Aku pulang berbasah kuyup. Untungnya hujan sudah tak cukup deras. Sepanjang perjalanan aku menyanyikan puisi --biasalah puisinya SDD-- berlagak menikmati guyuran air hujan, padahal kedinginan juga.
Aku sudah membayangkan bakal kena ceramah dari ibu setibanya di rumah. Ceramah yang intinya jangan hujan-hujanan dan kenapa tidak membawa mantol.
Melewati persawahan --yang petak-petak sawahnya tampak seperti kolam karena terendam air hujan-- aku ditakjubkan dengan sekelompok ibu-ibu yang membungkuk di sawah, berjalan mundur sambil tangannya menancapkan bibit-bibit padi. Ya Allah, hatiku trenyuh.
Ibu-ibu itu memakai mantol plastik tipis yang transparan. Di tengah gerimis seperti itu, ya ampun, tentu dingin sangat.
Melihat ibu-ibu itu bekerja, aku sekonyong-konyong aku merasa seperti kerupuk yang tersiram air. Jika selama ini aku merasa sudah bekerja keras, dibandingkan dengan ibu-ibu itu aku bagai kerupuk krecek di hadapan nasi kebuli.
Lalu, aku teringat ibu. Ibu dulu juga terkadang menjadi buruh tanam seperti itu. Atau melakukannya di tanah sawah milik sendiri saat musim tanam. Betapa berat pekerjaan seperti itu. Membungkuk dengan kaki terendam air, lalu berjalan mundur sambil menanam bibit padi. Ya Allah, berikanlah ibu umur panjang yang penuh keberkahan.

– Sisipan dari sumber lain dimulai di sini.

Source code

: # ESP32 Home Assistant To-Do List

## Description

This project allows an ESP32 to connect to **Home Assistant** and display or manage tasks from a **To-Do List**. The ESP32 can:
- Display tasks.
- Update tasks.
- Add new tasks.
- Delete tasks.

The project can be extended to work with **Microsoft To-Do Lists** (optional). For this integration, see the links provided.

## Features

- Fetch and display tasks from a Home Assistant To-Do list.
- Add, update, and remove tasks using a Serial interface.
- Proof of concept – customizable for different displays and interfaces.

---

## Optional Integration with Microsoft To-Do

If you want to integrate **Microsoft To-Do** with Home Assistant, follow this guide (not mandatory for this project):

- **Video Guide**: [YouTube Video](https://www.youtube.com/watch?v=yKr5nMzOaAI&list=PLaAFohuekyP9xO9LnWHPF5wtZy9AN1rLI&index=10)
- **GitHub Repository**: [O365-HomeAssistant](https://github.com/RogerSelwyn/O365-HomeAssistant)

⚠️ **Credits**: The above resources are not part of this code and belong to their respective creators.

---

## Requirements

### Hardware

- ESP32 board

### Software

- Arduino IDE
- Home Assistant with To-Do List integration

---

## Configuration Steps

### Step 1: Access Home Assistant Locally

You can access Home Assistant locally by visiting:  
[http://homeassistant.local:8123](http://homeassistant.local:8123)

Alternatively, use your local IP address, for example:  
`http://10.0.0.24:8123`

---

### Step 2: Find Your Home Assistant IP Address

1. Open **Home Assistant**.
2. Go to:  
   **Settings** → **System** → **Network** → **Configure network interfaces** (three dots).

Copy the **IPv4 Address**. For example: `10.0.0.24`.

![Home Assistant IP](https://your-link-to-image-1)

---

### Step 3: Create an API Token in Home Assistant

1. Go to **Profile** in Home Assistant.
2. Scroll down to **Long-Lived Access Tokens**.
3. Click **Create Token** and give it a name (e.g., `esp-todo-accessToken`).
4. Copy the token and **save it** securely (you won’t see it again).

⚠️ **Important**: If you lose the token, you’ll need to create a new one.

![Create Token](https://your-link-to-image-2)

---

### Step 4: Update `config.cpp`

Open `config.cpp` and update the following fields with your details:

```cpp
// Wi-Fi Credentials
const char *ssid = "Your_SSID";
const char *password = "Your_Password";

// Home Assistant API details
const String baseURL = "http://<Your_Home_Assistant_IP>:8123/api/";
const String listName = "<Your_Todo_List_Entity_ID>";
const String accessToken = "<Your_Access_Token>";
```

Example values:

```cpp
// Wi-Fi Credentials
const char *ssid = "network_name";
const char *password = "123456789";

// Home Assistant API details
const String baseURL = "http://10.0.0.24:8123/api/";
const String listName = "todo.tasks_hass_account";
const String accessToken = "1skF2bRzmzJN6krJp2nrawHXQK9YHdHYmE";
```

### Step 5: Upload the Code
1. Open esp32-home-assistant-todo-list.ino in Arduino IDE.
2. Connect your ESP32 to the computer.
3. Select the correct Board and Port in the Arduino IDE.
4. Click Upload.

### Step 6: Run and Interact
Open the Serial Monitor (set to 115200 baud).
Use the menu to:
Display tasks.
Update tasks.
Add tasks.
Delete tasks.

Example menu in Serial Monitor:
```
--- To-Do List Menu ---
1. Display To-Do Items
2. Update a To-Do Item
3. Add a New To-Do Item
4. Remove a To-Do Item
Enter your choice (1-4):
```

Sesampainya di rumah --dengan basah kuyup-- aku segera melepas jaket yang basah. Ibu keluar rumah dan melihatku, namun ajaibnya tak ada omelan yang dilayangkan ibu kepadaku. Ibu hanya bilang, "Kok, nggak bawa mantol." Kujawab, "Iya, tadi lupa."

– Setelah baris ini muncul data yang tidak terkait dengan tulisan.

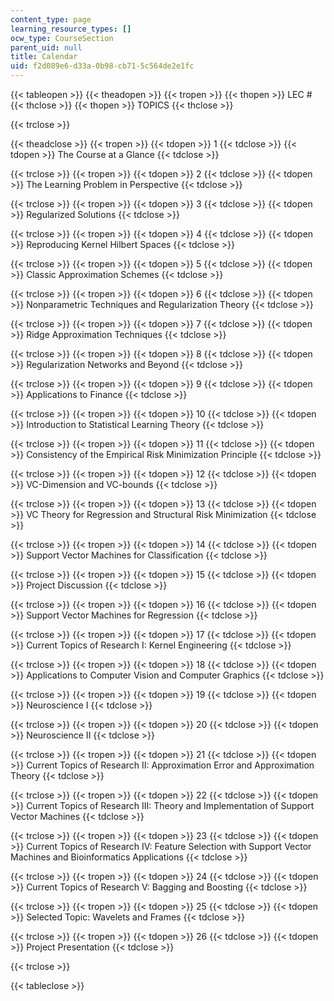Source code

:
 ```yaml
---
content_type: page
learning_resource_types: []
ocw_type: CourseSection
parent_uid: null
title: Calendar
uid: f2d089e6-d33a-0b98-cb71-5c564de2e1fc
---
```


{{< tableopen >}}
{{< theadopen >}}
{{< tropen >}}
{{< thopen >}}
LEC #
{{< thclose >}}
{{< thopen >}}
TOPICS
{{< thclose >}}

{{< trclose >}}

{{< theadclose >}}
{{< tropen >}}
{{< tdopen >}}
1
{{< tdclose >}}
{{< tdopen >}}
The Course at a Glance
{{< tdclose >}}

{{< trclose >}}
{{< tropen >}}
{{< tdopen >}}
2
{{< tdclose >}}
{{< tdopen >}}
The Learning Problem in Perspective
{{< tdclose >}}

{{< trclose >}}
{{< tropen >}}
{{< tdopen >}}
3
{{< tdclose >}}
{{< tdopen >}}
Regularized Solutions
{{< tdclose >}}

{{< trclose >}}
{{< tropen >}}
{{< tdopen >}}
4
{{< tdclose >}}
{{< tdopen >}}
Reproducing Kernel Hilbert Spaces
{{< tdclose >}}

{{< trclose >}}
{{< tropen >}}
{{< tdopen >}}
5
{{< tdclose >}}
{{< tdopen >}}
Classic Approximation Schemes
{{< tdclose >}}

{{< trclose >}}
{{< tropen >}}
{{< tdopen >}}
6
{{< tdclose >}}
{{< tdopen >}}
Nonparametric Techniques and Regularization Theory
{{< tdclose >}}

{{< trclose >}}
{{< tropen >}}
{{< tdopen >}}
7
{{< tdclose >}}
{{< tdopen >}}
Ridge Approximation Techniques
{{< tdclose >}}

{{< trclose >}}
{{< tropen >}}
{{< tdopen >}}
8
{{< tdclose >}}
{{< tdopen >}}
Regularization Networks and Beyond
{{< tdclose >}}

{{< trclose >}}
{{< tropen >}}
{{< tdopen >}}
9
{{< tdclose >}}
{{< tdopen >}}
Applications to Finance
{{< tdclose >}}

{{< trclose >}}
{{< tropen >}}
{{< tdopen >}}
10
{{< tdclose >}}
{{< tdopen >}}
Introduction to Statistical Learning Theory
{{< tdclose >}}

{{< trclose >}}
{{< tropen >}}
{{< tdopen >}}
11
{{< tdclose >}}
{{< tdopen >}}
Consistency of the Empirical Risk Minimization Principle
{{< tdclose >}}

{{< trclose >}}
{{< tropen >}}
{{< tdopen >}}
12
{{< tdclose >}}
{{< tdopen >}}
VC-Dimension and VC-bounds
{{< tdclose >}}

{{< trclose >}}
{{< tropen >}}
{{< tdopen >}}
13
{{< tdclose >}}
{{< tdopen >}}
VC Theory for Regression and Structural Risk Minimization
{{< tdclose >}}

{{< trclose >}}
{{< tropen >}}
{{< tdopen >}}
14
{{< tdclose >}}
{{< tdopen >}}
Support Vector Machines for Classification
{{< tdclose >}}

{{< trclose >}}
{{< tropen >}}
{{< tdopen >}}
15
{{< tdclose >}}
{{< tdopen >}}
Project Discussion
{{< tdclose >}}

{{< trclose >}}
{{< tropen >}}
{{< tdopen >}}
16
{{< tdclose >}}
{{< tdopen >}}
Support Vector Machines for Regression
{{< tdclose >}}

{{< trclose >}}
{{< tropen >}}
{{< tdopen >}}
17
{{< tdclose >}}
{{< tdopen >}}
Current Topics of Research I: Kernel Engineering
{{< tdclose >}}

{{< trclose >}}
{{< tropen >}}
{{< tdopen >}}
18
{{< tdclose >}}
{{< tdopen >}}
Applications to Computer Vision and Computer Graphics
{{< tdclose >}}

{{< trclose >}}
{{< tropen >}}
{{< tdopen >}}
19
{{< tdclose >}}
{{< tdopen >}}
Neuroscience I
{{< tdclose >}}

{{< trclose >}}
{{< tropen >}}
{{< tdopen >}}
20
{{< tdclose >}}
{{< tdopen >}}
Neuroscience II
{{< tdclose >}}

{{< trclose >}}
{{< tropen >}}
{{< tdopen >}}
21
{{< tdclose >}}
{{< tdopen >}}
Current Topics of Research II: Approximation Error and Approximation Theory
{{< tdclose >}}

{{< trclose >}}
{{< tropen >}}
{{< tdopen >}}
22
{{< tdclose >}}
{{< tdopen >}}
Current Topics of Research III: Theory and Implementation of Support Vector Machines
{{< tdclose >}}

{{< trclose >}}
{{< tropen >}}
{{< tdopen >}}
23
{{< tdclose >}}
{{< tdopen >}}
Current Topics of Research IV: Feature Selection with Support Vector Machines and Bioinformatics Applications
{{< tdclose >}}

{{< trclose >}}
{{< tropen >}}
{{< tdopen >}}
24
{{< tdclose >}}
{{< tdopen >}}
Current Topics of Research V: Bagging and Boosting
{{< tdclose >}}

{{< trclose >}}
{{< tropen >}}
{{< tdopen >}}
25
{{< tdclose >}}
{{< tdopen >}}
Selected Topic: Wavelets and Frames
{{< tdclose >}}

{{< trclose >}}
{{< tropen >}}
{{< tdopen >}}
26
{{< tdclose >}}
{{< tdopen >}}
Project Presentation
{{< tdclose >}}

{{< trclose >}}

{{< tableclose >}}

Lalu aku segera ke dapur. Mengambil sepiring nasi dan lauk tempe goreng. Sayur yang dimasak ibu yaitu sayur bobor: tahu yang diiris kotak-kotak dicampur sayur apa namanya, aku lupa. Bukan hidangan yang mewah, malah sederhana sekali. Namun, menurutku, masakan ibu selalu enak.
Taklupa aku menyeduh segelas kopi. Dan lucunya, aku teringat kamu. #oke, skip bagian ini.
Lalu aku menikmati makan siangku --meski sudah sore sebenarnya-- di dalam kamar. Di sela-sela makan itu aku berpikir ingin sekali membahagiakan ibu --begitu kan lazimnya keinginan seorang anak.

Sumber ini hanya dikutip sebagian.